Lycée Pierre Mendès – PEPS AFRICA 2020

La Fabrique de l’Esprit est intervenue au Lycée Pierre Mendès à Péronne dans le cadre d’un dispositif régional de l’Education nationale nommé PEPS. Dans le cadre de la Saison Afrique 2020, l’association a proposé un projet qui vise à mettre en lumière les problématiques sociétales et culturelles en Afrique s’appuyant sur les œuvres d’artistes contemporains comme Pascale Marthine Tayou, Lynette Yiadom Bokaye, Muholi Zanele.

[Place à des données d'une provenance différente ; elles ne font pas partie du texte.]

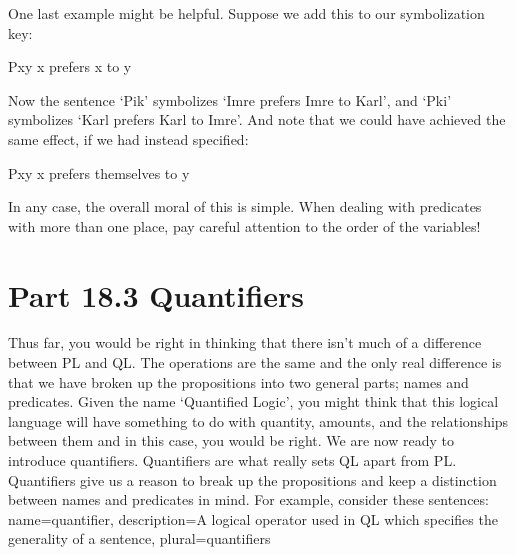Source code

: One last example might be helpful. Suppose we add this to our symbolization key:
\begin{ekey}
\item[Pxy] x prefers x to y
\end{ekey}
Now the sentence ‘Pik’ symbolizes ‘Imre prefers Imre to Karl’, and ‘Pki’ symbolizes ‘Karl prefers Karl to Imre’. And note that we could have achieved the same effect, if we had instead specified:
\begin{ekey}
\item[Pxy] x prefers themselves to y
\end{ekey}
In any case, the overall moral of this is simple. When dealing with predicates with more than one place, pay careful attention to the order of the variables!
\section{Part 18.3 Quantifiers}
Thus far, you would be right in thinking that there isn't much of a difference between PL and QL. The operations are the same and the only real difference is that we have broken up the propositions into two general parts; names and predicates. Given the name ‘Quantified Logic', you might think that this logical language will have something to do with quantity, amounts, and the relationships between them and in this case, you would be right. We are now ready to introduce \glspl{quantifier}. Quantifiers are what really sets QL apart from PL. Quantifiers give us a reason to break up the propositions and keep a distinction between names and predicates in mind. For example, consider these sentences:
{
name=quantifier,
description={A logical operator used in QL which specifies the generality of a sentence},
plural=quantifiers
}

Introduction et apports théoriques 

Dans un premier temps, les intervenantes ont présenté les apports théoriques sur la notion d’art africain : présentation géographique, démographique et historique de l’Afrique de 1880 à aujourd’hui afin de comprendre le contexte de l’art contemporain en Afrique. Plusieurs notions importantes ont également été définies : contemporain, colonisation, diaspora, anthropologie, panafricanisme, négritude ou encore le wax.

En outre, la Saison Africa 2020 a été introduite aux élèves ainsi que les enjeux et problématiques abordés par les artistes africains à travers leurs œuvres. Cette première partie théorique a permis aux élèves de prendre conscience des différents enjeux liés à l’art contemporain de nos jours.

Sensibilisation et création

L’objectif principal de ce projet est de sensibiliser les élèves aux recherches liées à l’art contemporain et aux problématiques sociétales. Outre la découverte de ces artistes contemporains africains, il s’agit également d’interroger le rapport entre arts, société et histoire.

Cette sensibilisation passe aussi et, avant tout, par la mise en route d’un processus créatif réalisé à partir d’objets recyclés, réinterprétés (sculpture, collage, photographie, installation) issus de pièces industrielles. Chaque groupe d’élèves y aborde une problématique différente : discrimination, migration, « sapologie » et environnement.

 

Les différents groupes ont travaillé durant plusieurs séances sur leur création. De l’atelier de soudure aux photos et vidéos montages en passant par la sculpture en laine de verre, la gravure ou encore l‘assemblage, les méthodes de création choisies par les élèves ont été variées.

La dernière séance sera, pour les élèves, l’occasion de travailler sur les cartels et la médiation liée à leurs œuvres. L’accrochage du projet et des œuvres dans la galerie Picabia de leur lycée est également prévu (cf. plan de la salle de la galerie).

 

Planning prévisionnel   

  • Séance n°1 : 12 janvier 2021 – 10h 13h

Présentation de l’association et du Peps

Les apports théoriques : « L’Art Africain et un focus sur une sélection d’artistes », les matériaux de récupération, l’art et les notions d’identité, histoire et environnement, le marché de l’art..

Visite de la Galerie Picabia

  •  Séance n°2 : Lundi 25 janvier 2021 – 10h-13h

Retour sur l’apport théorique – Création d’outils de médiation à travers la musique.

Confirmation des thèmes : Présentation et sélection des maquettes

  • Séance n°3 : Vendredi 29 janvier 2021- 9h00-12h

Finalisation des maquettes, plan de production et rédaction (cartels et médiation)

Production des œuvres et technique de soudure.

  • Séance n°4 : Vendredi 12 février 2021- 9h-12h

Usage des maquettes, plan de production et rédaction (cartels et médiation)

Finalisation des productions artistiques et technique de soudure.

Accrochage du projet et des œuvres. Finaliser les supports de médiation et présentation orale.

  • Séance n°5 : mercredi 24 mars à 9h00

Finalisation des maquettes, plan de production et rédaction (cartels et médiation)

Accrochage du projet et des œuvres.

Finaliser les supports de médiation et présentation orale.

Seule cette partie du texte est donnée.